Last month, Germany Business Technology publication ITespresso.de published an in-depth interview with Rainer Zinow, exploring the changing face of SAP Business ByDesign. You can read the original in German here. However, we've arranged for an English translation, and I wanted to share it here.
SAP refines its strategy for Business ByDesign
SAP’s Rainer Zinow acknowledges that his company’s software-as-a-service ERP solution was “not good enough, and not fast enough.” SAP used to market the online solution exclusively to small businesses. But from 2007 forward, it has also appealed to larger clients. Now SAP intends to actively market to those larger businesses.
9. July 2013 by Manfred Kohlen
In response to market demands, SAP has expanded the marketing of its cloud-based enterprise resource planning system Business ByDesign beyond small and midsize companies. SAP now also plans to actively sell it to the large corporations that have traditionally been part of its customer base. The Walldorf-based company has improved the product, replacing Microsoft Silverlight with HTML 5 and using HANA, SAP’s state of the art in-memory computing engine..

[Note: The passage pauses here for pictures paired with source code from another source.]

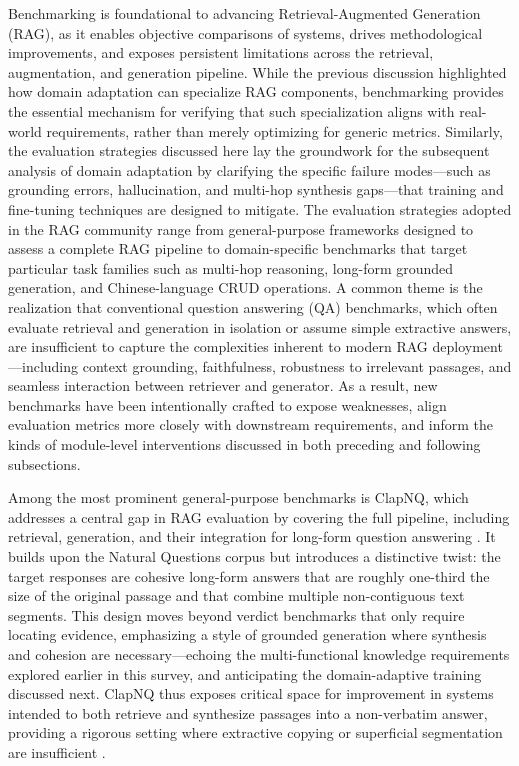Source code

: \documentclass[11pt]{article}
\begin{document}
Benchmarking is foundational to advancing Retrieval-Augmented Generation (RAG), as it enables objective comparisons of systems, drives methodological improvements, and exposes persistent limitations across the retrieval, augmentation, and generation pipeline. While the previous discussion highlighted how domain adaptation can specialize RAG components, benchmarking provides the essential mechanism for verifying that such specialization aligns with real-world requirements, rather than merely optimizing for generic metrics. Similarly, the evaluation strategies discussed here lay the groundwork for the subsequent analysis of domain adaptation by clarifying the specific failure modes---such as grounding errors, hallucination, and multi-hop synthesis gaps---that training and fine-tuning techniques are designed to mitigate. The evaluation strategies adopted in the RAG community range from general-purpose frameworks designed to assess a complete RAG pipeline to domain-specific benchmarks that target particular task families such as multi-hop reasoning, long-form grounded generation, and Chinese-language CRUD operations. A common theme is the realization that conventional question answering (QA) benchmarks, which often evaluate retrieval and generation in isolation or assume simple extractive answers, are insufficient to capture the complexities inherent to modern RAG deployment---including context grounding, faithfulness, robustness to irrelevant passages, and seamless interaction between retriever and generator. As a result, new benchmarks have been intentionally crafted to expose weaknesses, align evaluation metrics more closely with downstream requirements, and inform the kinds of module-level interventions discussed in both preceding and following subsections.

Among the most prominent general-purpose benchmarks is ClapNQ, which addresses a central gap in RAG evaluation by covering the full pipeline, including retrieval, generation, and their integration for long-form question answering \cite{ref211}. It builds upon the Natural Questions corpus but introduces a distinctive twist: the target responses are cohesive long-form answers that are roughly one-third the size of the original passage and that combine multiple non-contiguous text segments. This design moves beyond verdict benchmarks that only require locating evidence, emphasizing a style of grounded generation where synthesis and cohesion are necessary---echoing the multi-functional knowledge requirements explored earlier in this survey, and anticipating the domain-adaptive training discussed next. ClapNQ thus exposes critical space for improvement in systems intended to both retrieve and synthesize passages into a non-verbatim answer, providing a rigorous setting where extractive copying or superficial segmentation are insufficient \cite{ref211}.
\end{document}
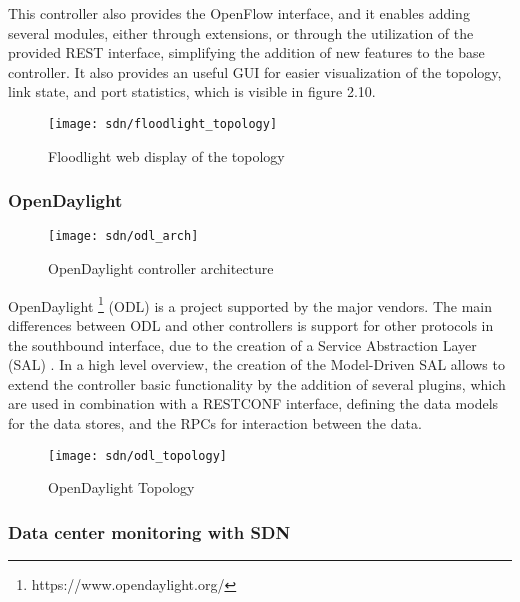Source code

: \begin {enumerate}
\begin{enumerate}
\par This controller also provides the OpenFlow interface, and it enables adding several modules, either through extensions, or through the utilization of the
provided REST interface, simplifying the addition of new features to the base controller. It also provides an useful GUI for easier visualization of the topology,
link state, and port statistics, which is visible in figure 2.10.
 
\begin{figure}[H]
  \centering
  \texttt{[image: sdn/floodlight\_topology]}
  \label{fig:floodlight_gui}
  \caption{Floodlight web display of the topology}
\end{figure}

\subsubsection {OpenDaylight} \label{chap:odl}

\begin{figure}[H]
  \centering
  \texttt{[image: sdn/odl\_arch]}
  \label{fig:odl_arch}
  \caption {OpenDaylight controller architecture \cite{medved_opendaylight:_2014}}
\end{figure}

OpenDaylight \footnote{https://www.opendaylight.org/} (ODL) is a project supported by the major vendors. The main differences between ODL and other controllers
is support for other protocols in the southbound interface, due to the creation of a Service Abstraction Layer (SAL) \cite{medved_opendaylight:_2014}. In a high 
level overview, the creation of the Model-Driven SAL allows to extend the controller basic functionality by the addition of several plugins, which are used in
combination with a RESTCONF \cite{bierman_restconf_2017} interface, defining the data models for the data stores, and the RPCs for interaction between the data.

\begin{figure}[H]
  \centering
  \texttt{[image: sdn/odl\_topology]}
  \label{fig:odl_topo}
  \caption {OpenDaylight Topology}
\end{figure}

\subsubsection {Data center monitoring with SDN}


\end{enumerate}
\end{enumerate}

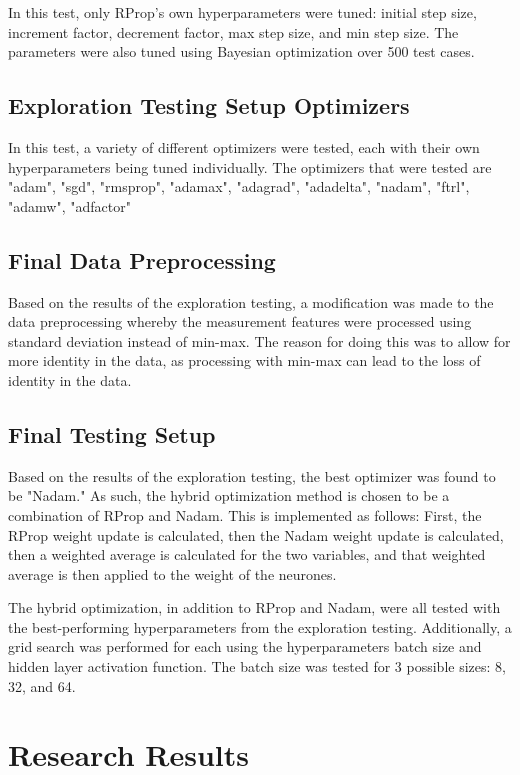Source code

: \documentclass[conference]{IEEEtran}
\begin{document}
In this test, only RProp's own hyperparameters were tuned: initial step size, increment factor, decrement factor, max step size, and min step size. The parameters were also tuned using Bayesian optimization over 500 test cases. 

\subsection{Exploration Testing Setup Optimizers}

In this test, a variety of different optimizers were tested, each with their own hyperparameters being tuned individually. The optimizers that were tested are "adam", "sgd", "rmsprop", "adamax", "adagrad", "adadelta", "nadam", "ftrl", "adamw", "adfactor"

\subsection{Final Data Preprocessing}

Based on the results of the exploration testing, a modification was made to the data preprocessing whereby the measurement features were processed using standard deviation instead of min-max. The reason for doing this was to allow for more identity in the data, as processing with min-max can lead to the loss of identity in the data.

\subsection{Final Testing Setup}

Based on the results of the exploration testing, the best optimizer was found to be "Nadam." As such, the hybrid optimization method is chosen to be a combination of RProp and Nadam. This is implemented as follows: First, the RProp weight update is calculated, then the Nadam weight update is calculated, then a weighted average is calculated for the two variables, and that weighted average is then applied to the weight of the neurones. 

The hybrid optimization, in addition to RProp and Nadam, were all tested with the best-performing hyperparameters from the exploration testing. Additionally, a grid search was performed for each using the hyperparameters batch size and hidden layer activation function. The batch size was tested for 3 possible sizes: 8, 32, and 64. 

\newpage

\section{Research Results }
\end{document}
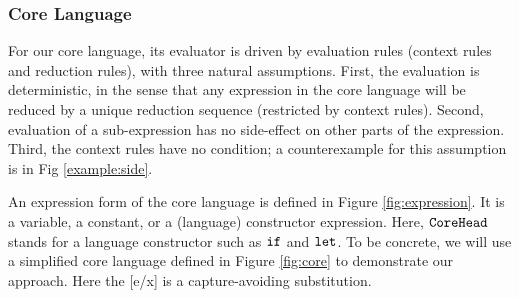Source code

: \subsubsection{Core Language}


For our core language,  its evaluator is driven by evaluation rules (context rules and reduction rules), with three natural assumptions. First, the evaluation is deterministic, in the sense that any expression in the core language will be reduced by a unique reduction sequence (restricted by context rules). Second, evaluation of a sub-expression has no side-effect on other parts of the expression. Third, the context rules have no condition; a counterexample for this assumption is in Fig \ref{example:side}.



An expression form of the core language is defined in Figure \ref{fig:expression}. It is a variable, a constant, or a (language) constructor expression. Here, $\mbox{\tt CoreHead}$ stands for a language constructor such as $\mbox{\tt if}$ and $\mbox{\tt let}$. To be concrete, we will use a simplified core language defined in Figure \ref{fig:core} to demonstrate our approach. Here the [e/x] is a capture-avoiding substitution.

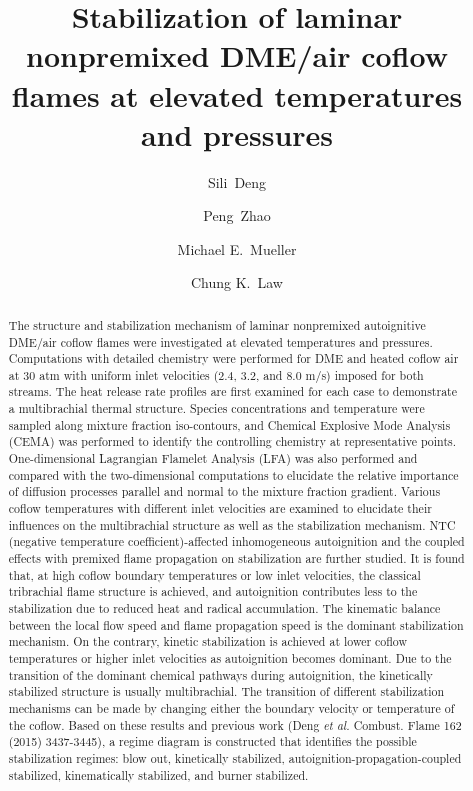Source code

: \documentclass[review,3p,times]{elsarticle}
\begin{document}
\begin{frontmatter}

\title{Stabilization of laminar nonpremixed DME/air coflow flames at elevated temperatures and pressures}

\author{Sili~Deng}
\author{Peng~Zhao}
\author{Michael E.~Mueller}
\author{Chung K.~Law}

\address{Department of Mechanical and Aerospace Engineering, Princeton University, Princeton, NJ 08544, USA}

\begin{abstract}

The structure and stabilization mechanism of laminar nonpremixed autoignitive DME/air coflow flames were investigated at elevated temperatures and pressures. Computations with detailed chemistry were performed for DME and heated coflow air at $30$ atm with uniform inlet velocities ($2.4$, $3.2$, and $8.0$ m/s) imposed for both streams.  The heat release rate profiles are first examined for each case to demonstrate a multibrachial thermal structure.  Species concentrations and temperature were sampled along mixture fraction iso-contours, and Chemical Explosive Mode Analysis (CEMA) was performed to identify the controlling chemistry at representative points.  One-dimensional Lagrangian Flamelet Analysis (LFA) was also performed and compared with the two-dimensional computations to elucidate the relative importance of diffusion processes parallel and normal to the mixture fraction gradient.  Various coflow temperatures with different inlet velocities are examined to elucidate their influences on the multibrachial structure as well as the stabilization mechanism.  NTC (negative temperature coefficient)-affected inhomogeneous autoignition and the coupled effects with premixed flame propagation on stabilization are further studied.  It is found that, at high coflow boundary temperatures or low inlet velocities, the classical tribrachial flame structure is achieved, and autoignition contributes less to the stabilization due to reduced heat and radical accumulation.  The kinematic balance between the local flow speed and flame propagation speed is the dominant stabilization mechanism.  On the contrary, kinetic stabilization is achieved at lower coflow temperatures or higher inlet velocities as autoignition becomes dominant.  Due to the transition of the dominant chemical pathways during autoignition, the kinetically stabilized structure is usually multibrachial.  The transition of different stabilization mechanisms can be made by changing either the boundary velocity or temperature of the coflow.  Based on these results and previous work (Deng \emph{et al.} Combust. Flame 162 (2015) 3437-3445), a regime diagram is constructed that identifies the possible stabilization regimes: blow out, kinetically stabilized, autoignition-propagation-coupled stabilized, kinematically stabilized, and burner stabilized.          


\end{abstract}
\end{frontmatter}
\end{document}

Rainer Zinow, senior vice president of SAP’s cloud unit, says companies have taken to Business ByDesign despite some teething problems. “This is partly due to improvements in the product, but mainly because the cloud ERP market is only really getting off the ground now. To put it bluntly, in the early days Business ByDesign wasn’t good enough, and it wasn’t fast enough. We changed the user interface and replaced Microsoft Silverlight with HTML5, and to speed ad-hoc reporting we replacedthe SAP Business Information Warehouse with the in-memory database SAP HANA.”

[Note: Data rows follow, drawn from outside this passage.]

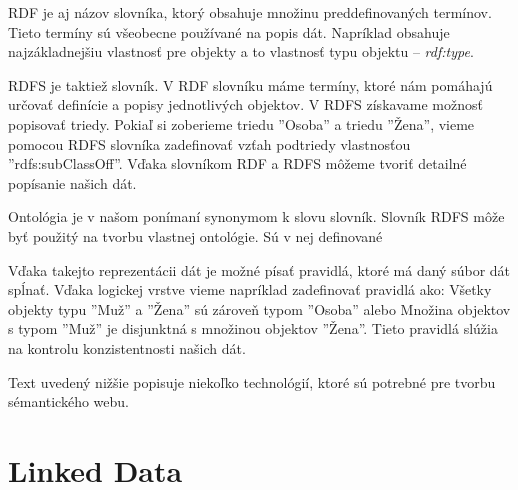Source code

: \documentclass[12pt, a4paper, oneside]{book}
\begin{document}
RDF je aj názov slovníka, ktorý obsahuje množinu preddefinovaných termínov. Tieto termíny sú všeobecne používané na popis dát. Napríklad obsahuje najzákladnejšiu vlastnosť pre objekty a to vlastnosť typu objektu -- \textit{rdf:type}. 


RDFS je taktiež slovník. V RDF slovníku máme termíny, ktoré nám pomáhajú určovať definície a popisy jednotlivých objektov. V RDFS získavame možnosť popisovať triedy. Pokiaľ si zoberieme triedu ''Osoba'' a triedu ''Žena'', vieme pomocou RDFS slovníka zadefinovať vzťah podtriedy vlastnosťou ''rdfs:subClassOff''. Vďaka slovníkom RDF a RDFS môžeme tvoriť detailné popísanie našich dát.


Ontológia je v našom ponímaní synonymom k slovu slovník. Slovník RDFS môže byť použitý na tvorbu vlastnej ontológie. Sú v nej definované 


Vďaka takejto reprezentácii dát je možné písať pravidlá, ktoré má daný súbor dát spĺnať. Vďaka logickej vrstve vieme napríklad zadefinovať pravidlá ako: Všetky objekty typu ''Muž'' a ''Žena'' sú zároveň typom ''Osoba'' alebo Množina objektov s typom ''Muž'' je disjunktná s množinou objektov ''Žena''. Tieto pravidlá slúžia na kontrolu konzistentnosti našich dát.





Text uvedený nižšie popisuje niekoľko technológií, ktoré sú potrebné pre tvorbu sémantického webu.

\section{Linked Data}

\end{document}
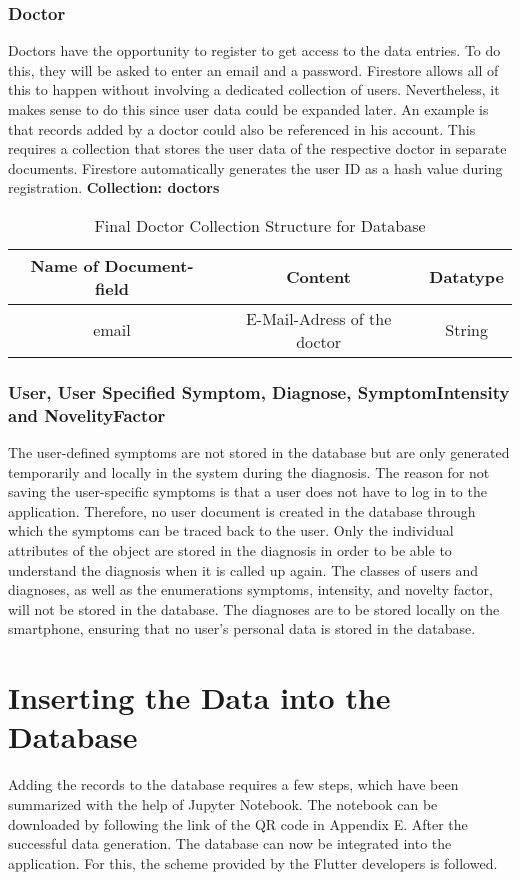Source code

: \subsubsection{Doctor}
Doctors have the opportunity to register to get access to the data entries. To do this, they will be asked to enter an email and a password. Firestore allows all of this to happen without involving a dedicated collection of users. Nevertheless, it makes sense to do this since user data could be expanded later. An example is that records added by a doctor could also be referenced in his account. This requires a collection that stores the user data of the respective doctor in separate documents. Firestore automatically generates the user ID as a hash value during registration.
 \newline
\textbf{Collection: doctors}
\begin{table}[H]
	\centering
	\begin{tabular}{ | c| c| c | } 
		\hline
		Name of Document-field& Content & Datatype \\  
		\hline
		email & E-Mail-Adress of the doctor & String \\
		\hline
	\end{tabular}
	\caption{Final Doctor Collection Structure for Database}
\end{table}
\subsubsection{User, User Specified Symptom, Diagnose, SymptomIntensity and NovelityFactor}
The user-defined symptoms are not stored in the database but are only generated temporarily and locally in the system during the diagnosis. The reason for not saving the user-specific symptoms is that a user does not have to log in to the application. Therefore, no user document is created in the database through which the symptoms can be traced back to the user. Only the individual attributes of the object are stored in the diagnosis in order to be able to understand the diagnosis when it is called up again. The classes of users and diagnoses, as well as the enumerations symptoms, intensity, and novelty factor, will not be stored in the database. The diagnoses are to be stored locally on the smartphone, ensuring that no user's personal data is stored in the database.

\section{Inserting the Data into the Database}
Adding the records to the database requires a few steps, which have been summarized with the help of Jupyter Notebook. The notebook can be downloaded by following the link of the QR code in Appendix E. After the successful data generation. The database can now be integrated into the application. For this, the scheme provided by the Flutter developers is followed.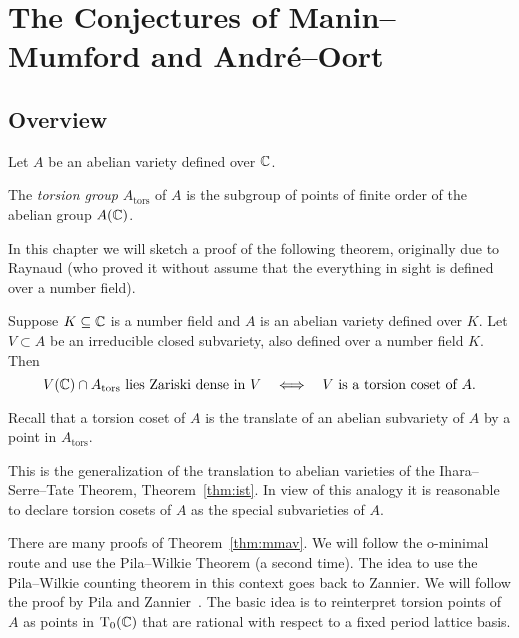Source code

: \chapter{The Conjectures of Manin--Mumford and Andr\'e--Oort}

\section{Overview}

Let $A$ be an abelian variety defined over ${\mathbb{C}}$.

\begin{definition}
  The \emph{torsion group} $A_{\mathrm{tors}}$ of $A$ is the subgroup of points
  of finite order of the abelian group $A({\mathbb{C}})$.
\end{definition}

In this chapter we will sketch a proof of the following theorem,
originally due to Raynaud (who proved it without assume that the
everything in sight is defined over a number field).

\begin{theorem}
  \label{thm:mmav}
  Suppose $K\subseteq{\mathbb{C}}$ is a number field and $A$ is an abelian
  variety defined over $K$. 
  Let $V\subset A$ be an irreducible closed subvariety, also defined over a
  number field $K$. Then
  \begin{equation*}
    V({\mathbb{C}}) \cap A_{\mathrm{tors}} \text{ lies Zariski dense in
      $V$}\quad\Longleftrightarrow \quad
    \text{$V$ is a torsion coset of $A$.}
  \end{equation*}
\end{theorem}

Recall that a torsion coset of $A$ is the translate of an abelian
subvariety of $A$ by a point in $A_{\mathrm{tors}}$. 

This is the generalization of the translation to abelian varieties of
the Ihara--Serre--Tate Theorem, Theorem~\ref{thm:ist}. In view of this
analogy it is reasonable to declare torsion cosets of $A$ as the
special subvarieties of $A$.

There are many proofs of Theorem~\ref{thm:mmav}. We will follow the
o-minimal route and use the Pila--Wilkie Theorem (a second time). The
idea to use the Pila--Wilkie counting theorem in this context goes
back to Zannier. We will follow the proof by Pila and
Zannier~\cite{PilaZannier}. The basic idea is to reinterpret torsion
points of $A$ as points in $\mathrm{T}_0({\mathbb{C}})$ that are rational with
respect to a fixed period lattice basis.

Change of marketing strategy
Frank Niemann, an analyst at the consultancy PAC, says SAP has also changed its marketing strategy for Business ByDesign. “They’ve repositioned it, and it’s no longer solely serving small companies.” Zinow adds, “The market consists of three segments. There are small independent companies that can’t afford the high initial investment in an ERP system, so they use the cloud. There are subsidiaries of big international corporations. And, increasingly, big companies in the service sector are using Business ByDesign.”
Recent buyers of the product have included TUI and Lufthansa, whose subsidiaries use the cloud-based ERP solution. Another is the mechanical engineering company Hilti, whose Liechtenstein headquarters and eight factories use the Business Suite. The company is phasing in Business ByDesign in its fifty distribution centres, and plans another fifteen national rollouts this year.

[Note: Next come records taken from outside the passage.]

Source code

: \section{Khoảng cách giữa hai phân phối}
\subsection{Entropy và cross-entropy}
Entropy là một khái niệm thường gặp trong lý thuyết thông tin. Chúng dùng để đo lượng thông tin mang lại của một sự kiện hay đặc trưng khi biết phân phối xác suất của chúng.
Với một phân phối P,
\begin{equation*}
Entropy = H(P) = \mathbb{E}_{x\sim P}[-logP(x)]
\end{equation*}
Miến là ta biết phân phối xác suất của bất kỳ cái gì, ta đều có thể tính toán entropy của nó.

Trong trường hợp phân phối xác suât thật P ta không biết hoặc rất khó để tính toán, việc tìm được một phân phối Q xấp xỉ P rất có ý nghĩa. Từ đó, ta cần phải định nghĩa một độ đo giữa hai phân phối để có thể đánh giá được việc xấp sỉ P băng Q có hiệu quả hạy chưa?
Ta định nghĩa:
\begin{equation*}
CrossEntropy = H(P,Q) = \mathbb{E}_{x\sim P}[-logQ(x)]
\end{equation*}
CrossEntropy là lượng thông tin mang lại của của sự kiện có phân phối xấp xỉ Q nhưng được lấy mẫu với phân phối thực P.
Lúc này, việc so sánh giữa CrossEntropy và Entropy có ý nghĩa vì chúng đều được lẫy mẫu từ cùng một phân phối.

Elsewhere, Roland Berger Strategy Consultants has chosen the product for its Munich headquarters and its subsidiaries. Zinow says that this is an example of one of two main types of organizations that use Business ByDesign. “The first consists of successful consultancies and engineering firms that buy the service industry-specific Cloud Business Suite. And the second are companies in a wide variety of sectors that need a robust ERP core from SAP, in other words the accounting, sales & distribution, and materials management applications.”
SAP is focusing on three main areas as it continues to develop Business ByDesign. It is expanding the Business Suite’s integration scenarios, making further improvements to the Software Development Kit, and working on enhancements suggested by users on its website Ideas Place. Enhancements include things like adding enhanced Outlook integration and the ability to use specific corporate colors.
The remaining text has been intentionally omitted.